Having seen Luskentyre beach bathed in sunshine, the next day was back to a grey reality as normal service was resumed. Nothing for it but to do the circular drive of South Harris and hope that we may encounter one or two dry intervals.
So we headed out on the A859 from Tarbert and took the “Golden Road” in order to skirt along the eastern coast of South Harris. The Golden Road is almost entirely a single-track road with cars able to travel in either direction. Along the route there are numerous passing places to allow cars to safely pass each other. I have to say that I found this system excellent and far more civilised than a standard road of one lane for each direction. If a car comes up behind you, you just pull in at a passing place and allow it to pass. Where cars meet traveling in different directions, one will pause at a nearby passing place and after an obligatory wave of thanks, the cars would continue on their way. Fabulous.
Needless to say, it wasn’t long before we stopped altogether in order that I could leap out of the car and take a picture. Well, I didn’t know if I would be back this way again. We’d only traveled as far as Meavaig.

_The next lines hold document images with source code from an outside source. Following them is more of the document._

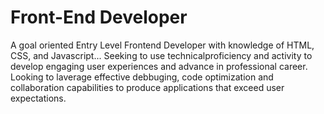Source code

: # Front-End Developer
A goal oriented Entry Level Frontend Developer with knowledge of HTML, CSS, and Javascript...
Seeking to use technicalproficiency and activity to develop engaging user experiences and advance
in professional career. Looking to laverage effective debbuging, code optimization and collaboration
capabilities to produce applications that exceed user expectations.
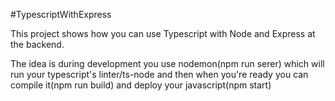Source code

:#TypescriptWithExpress

This project shows how you can use Typescript with Node and Express at the backend.

The idea is during development you use nodemon(npm run serer) which will run your typescript's linter/ts-node and then when you're ready you can compile it(npm run build) and deploy your javascript(npm start)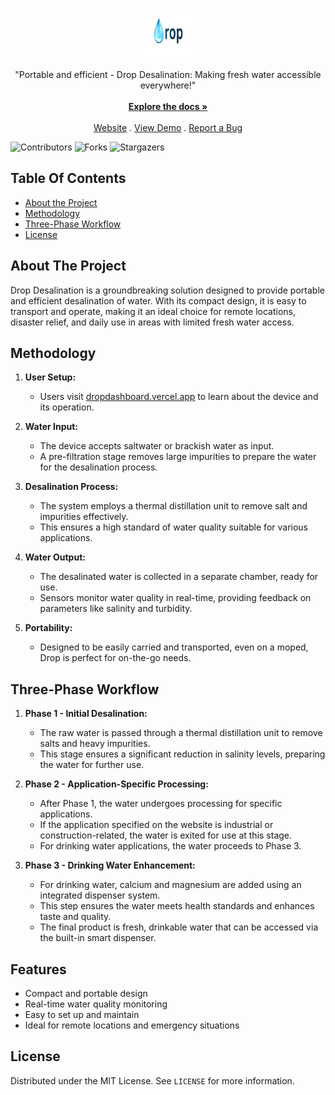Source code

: <br/>
<p align="center">
  <a href="https://github.com/Shivanaik11/drop">
    <img src="DROP DASHBOARD/drop.png" alt="Logo" width="80" height="80">
  </a>

  <p align="center">
    "Portable and efficient - Drop Desalination: Making fresh water accessible everywhere!"
    <br/>
    <br/>
    <a href="DROP DOCUMENTATION/DROP DOCUMENTATION .pdf"><strong>Explore the docs »</strong></a>
    <br/>
    <br/>
    <a href="https://dropdashboard.vercel.app">Website</a>
    .
    <a href="https://drive.google.com/file/d/1xyzABC12345view">View Demo</a>
    .
    <a href="https://github.com/Shivanaik11/drop/issues">Report a Bug</a>
  </p>
</p>

![Contributors](https://img.shields.io/github/contributors/Shivanaik11/drop?color=dark-green) ![Forks](https://img.shields.io/github/forks/Shivanaik11/drop?style=social) ![Stargazers](https://img.shields.io/github/stars/Shivanaik11/drop?style=social) 

## Table Of Contents
* [About the Project](#about-the-project)
* [Methodology](#methodology)
* [Three-Phase Workflow](#three-phase-workflow)
* [License](#license)

## About The Project
Drop Desalination is a groundbreaking solution designed to provide portable and efficient desalination of water. With its compact design, it is easy to transport and operate, making it an ideal choice for remote locations, disaster relief, and daily use in areas with limited fresh water access.

## Methodology

1. **User Setup:**
   - Users visit [dropdashboard.vercel.app](https://dropdashboard.vercel.app) to learn about the device and its operation.

2. **Water Input:**
   - The device accepts saltwater or brackish water as input.
   - A pre-filtration stage removes large impurities to prepare the water for the desalination process.

3. **Desalination Process:**
   - The system employs a thermal distillation unit to remove salt and impurities effectively.
   - This ensures a high standard of water quality suitable for various applications.

4. **Water Output:**
   - The desalinated water is collected in a separate chamber, ready for use.
   - Sensors monitor water quality in real-time, providing feedback on parameters like salinity and turbidity.

5. **Portability:**
   - Designed to be easily carried and transported, even on a moped, Drop is perfect for on-the-go needs.


## Three-Phase Workflow

1. **Phase 1 - Initial Desalination:**
   - The raw water is passed through a thermal distillation unit to remove salts and heavy impurities.
   - This stage ensures a significant reduction in salinity levels, preparing the water for further use.

2. **Phase 2 - Application-Specific Processing:**
   - After Phase 1, the water undergoes processing for specific applications.
   - If the application specified on the website is industrial or construction-related, the water is exited for use at this stage.
   - For drinking water applications, the water proceeds to Phase 3.

3. **Phase 3 - Drinking Water Enhancement:**
   - For drinking water, calcium and magnesium are added using an integrated dispenser system.
   - This step ensures the water meets health standards and enhances taste and quality.
   - The final product is fresh, drinkable water that can be accessed via the built-in smart dispenser.

## Features

- Compact and portable design
- Real-time water quality monitoring
- Easy to set up and maintain
- Ideal for remote locations and emergency situations

## License

Distributed under the MIT License. See `LICENSE` for more information.

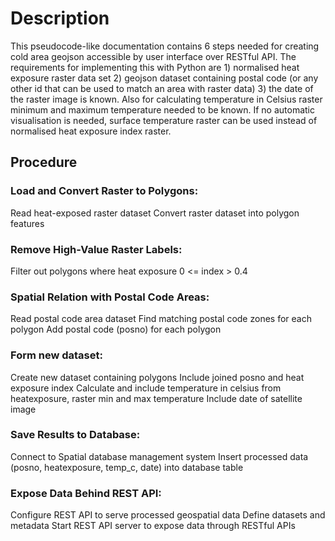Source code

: # Description
This pseudocode-like documentation contains 6 steps needed for creating cold area geojson accessible by user interface over RESTful API. The requirements for implementing this with Python are 1) normalised heat exposure raster data set 2) geojson dataset containing postal code (or any other id that can be used to match an area with raster data) 3) the date of the raster image is known. Also for calculating temperature in Celsius raster minimum and maximum temperature needed to be known. If no automatic visualisation is needed, surface temperature raster can be used instead of normalised heat exposure index raster.

## Procedure
### Load and Convert Raster to Polygons:
Read heat-exposed raster dataset
Convert raster dataset into polygon features

### Remove High-Value Raster Labels:
Filter out polygons where heat exposure 0 <= index > 0.4

### Spatial Relation with Postal Code Areas:
Read postal code area dataset
Find matching postal code zones for each polygon
Add postal code (posno) for each polygon

### Form new dataset:
Create new dataset containing polygons
Include joined posno and heat exposure index
Calculate and include temperature in celsius from heatexposure, raster min and max temperature
Include date of satellite image

### Save Results to Database:
Connect to Spatial database management system
Insert processed data (posno, heatexposure, temp_c, date) into database table

### Expose Data Behind REST API:
Configure REST API to serve processed geospatial data
Define datasets and metadata
Start REST API server to expose data through RESTful APIs
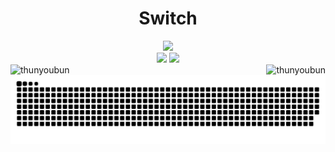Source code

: <div style="display: flex; justify-content: center; align-items: center;" align="center">
    <h1 align="center" style="border-style: none;">Switch</h1>
</div>

<div align="center">
  <img height="180em" src="https://github-readme-streak-stats.herokuapp.com?user=thunyoubun&theme=blueberry" />
 </div>
 
<div align="center">
   <img height="180em" src="https://github-readme-stats.vercel.app/api?username=thunyoubun"
 <img height="180em" src="https://github-readme-stats.vercel.app/api?username=thunyoubun&show_icons=true&theme=blueberry"/>
 <img height="180em" src="https://github-readme-stats.vercel.app/api/top-langs/?username=thunyoubun&layout=compact&theme=blueberry" />
 </div>
 
<div>
<img align="left" src="https://komarev.com/ghpvc/?username=thunyoubun&label=Profile%20views&color=246BF9" alt="thunyoubun"/>
<img align="right" src="https://img.shields.io/github/followers/thunyoubun?color=246BF9&label=Followers" alt="thunyoubun" /> 
</div>
<br>
<div align="center">
  <img src="https://raw.githubusercontent.com/thunyoubun/thunyoubun/output/github-contribution-grid-snake.svg" />
</div>

<!---
- 👋 Hi, I’m Switch
- 👀 I’m interested in ...
- 🌱 I’m currently learning ...
- 💞️ I’m looking to collaborate on ...
- 📫 How to reach me ...


thunyoubun/thunyoubun is a ✨ special ✨ repository because its `README.md` (this file) appears on your GitHub profile.
You can click the Preview link to take a look at your changes.
--->

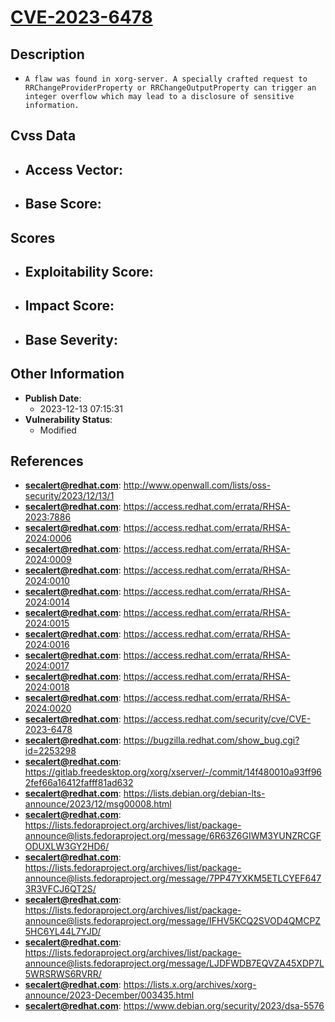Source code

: 
# [CVE-2023-6478](http://www.openwall.com/lists/oss-security/2023/12/13/1)

## Description

- `A flaw was found in xorg-server. A specially crafted request to RRChangeProviderProperty or RRChangeOutputProperty can trigger an integer overflow which may lead to a disclosure of sensitive information.`

## Cvss Data

- **Access Vector**:
  - 
- **Base Score**:
  - 

## Scores

- **Exploitability Score**:
  - 
- **Impact Score**:
  - 
- **Base Severity**:
  - 

## Other Information

- **Publish Date**:
  - 2023-12-13 07:15:31
- **Vulnerability Status**:
  - Modified

## References

- **secalert@redhat.com**: http://www.openwall.com/lists/oss-security/2023/12/13/1
- **secalert@redhat.com**: https://access.redhat.com/errata/RHSA-2023:7886
- **secalert@redhat.com**: https://access.redhat.com/errata/RHSA-2024:0006
- **secalert@redhat.com**: https://access.redhat.com/errata/RHSA-2024:0009
- **secalert@redhat.com**: https://access.redhat.com/errata/RHSA-2024:0010
- **secalert@redhat.com**: https://access.redhat.com/errata/RHSA-2024:0014
- **secalert@redhat.com**: https://access.redhat.com/errata/RHSA-2024:0015
- **secalert@redhat.com**: https://access.redhat.com/errata/RHSA-2024:0016
- **secalert@redhat.com**: https://access.redhat.com/errata/RHSA-2024:0017
- **secalert@redhat.com**: https://access.redhat.com/errata/RHSA-2024:0018
- **secalert@redhat.com**: https://access.redhat.com/errata/RHSA-2024:0020
- **secalert@redhat.com**: https://access.redhat.com/security/cve/CVE-2023-6478
- **secalert@redhat.com**: https://bugzilla.redhat.com/show_bug.cgi?id=2253298
- **secalert@redhat.com**: https://gitlab.freedesktop.org/xorg/xserver/-/commit/14f480010a93ff962fef66a16412fafff81ad632
- **secalert@redhat.com**: https://lists.debian.org/debian-lts-announce/2023/12/msg00008.html
- **secalert@redhat.com**: https://lists.fedoraproject.org/archives/list/package-announce@lists.fedoraproject.org/message/6R63Z6GIWM3YUNZRCGFODUXLW3GY2HD6/
- **secalert@redhat.com**: https://lists.fedoraproject.org/archives/list/package-announce@lists.fedoraproject.org/message/7PP47YXKM5ETLCYEF6473R3VFCJ6QT2S/
- **secalert@redhat.com**: https://lists.fedoraproject.org/archives/list/package-announce@lists.fedoraproject.org/message/IFHV5KCQ2SVOD4QMCPZ5HC6YL44L7YJD/
- **secalert@redhat.com**: https://lists.fedoraproject.org/archives/list/package-announce@lists.fedoraproject.org/message/LJDFWDB7EQVZA45XDP7L5WRSRWS6RVRR/
- **secalert@redhat.com**: https://lists.x.org/archives/xorg-announce/2023-December/003435.html
- **secalert@redhat.com**: https://www.debian.org/security/2023/dsa-5576
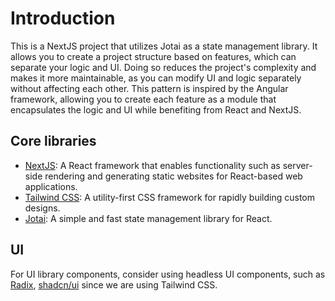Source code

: # Introduction

This is a NextJS project that utilizes Jotai as a state management library. It allows you to create a project structure
based on features, which can separate your logic and UI. Doing so reduces the project's complexity and makes it more
maintainable, as you can modify UI and logic separately without affecting each other. This pattern is inspired by the
Angular framework, allowing you to create each feature as a module that encapsulates the logic and UI while benefiting
from React and NextJS.

## Core libraries

- [NextJS](https://nextjs.org/): A React framework that enables functionality such as server-side rendering and generating static websites for React-based web applications.
- [Tailwind CSS](https://tailwindcss.com/): A utility-first CSS framework for rapidly building custom designs.
- [Jotai](https://jotai.org/): A simple and fast state management library for React.

## UI

For UI library components, consider using headless UI components,
such as [Radix](https://radix-ui.com/), [shadcn/ui](https://ui.shadcn.com/) since we are using Tailwind CSS.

The object of my eye lay across the water; a farmhouse, deserted and in a state of decline. At one time it looks as if it would have been a grand enough house, but how times change.
A bleat rang out and there was a clear distraction right in front of me.
This distraction forced me to not just look at this cute little bundle, but to look at all the views around me. While it was the house in disrepair that caught my attention, a newer house then caught my eye. Not striking in any way, but compositionally it made a much better picture, with its facade appearing to gaze out over the sea loch.
It was time to get back behind the wheel and continue the journey on the Golden Road, a road so called due to its exorbitant cost to build.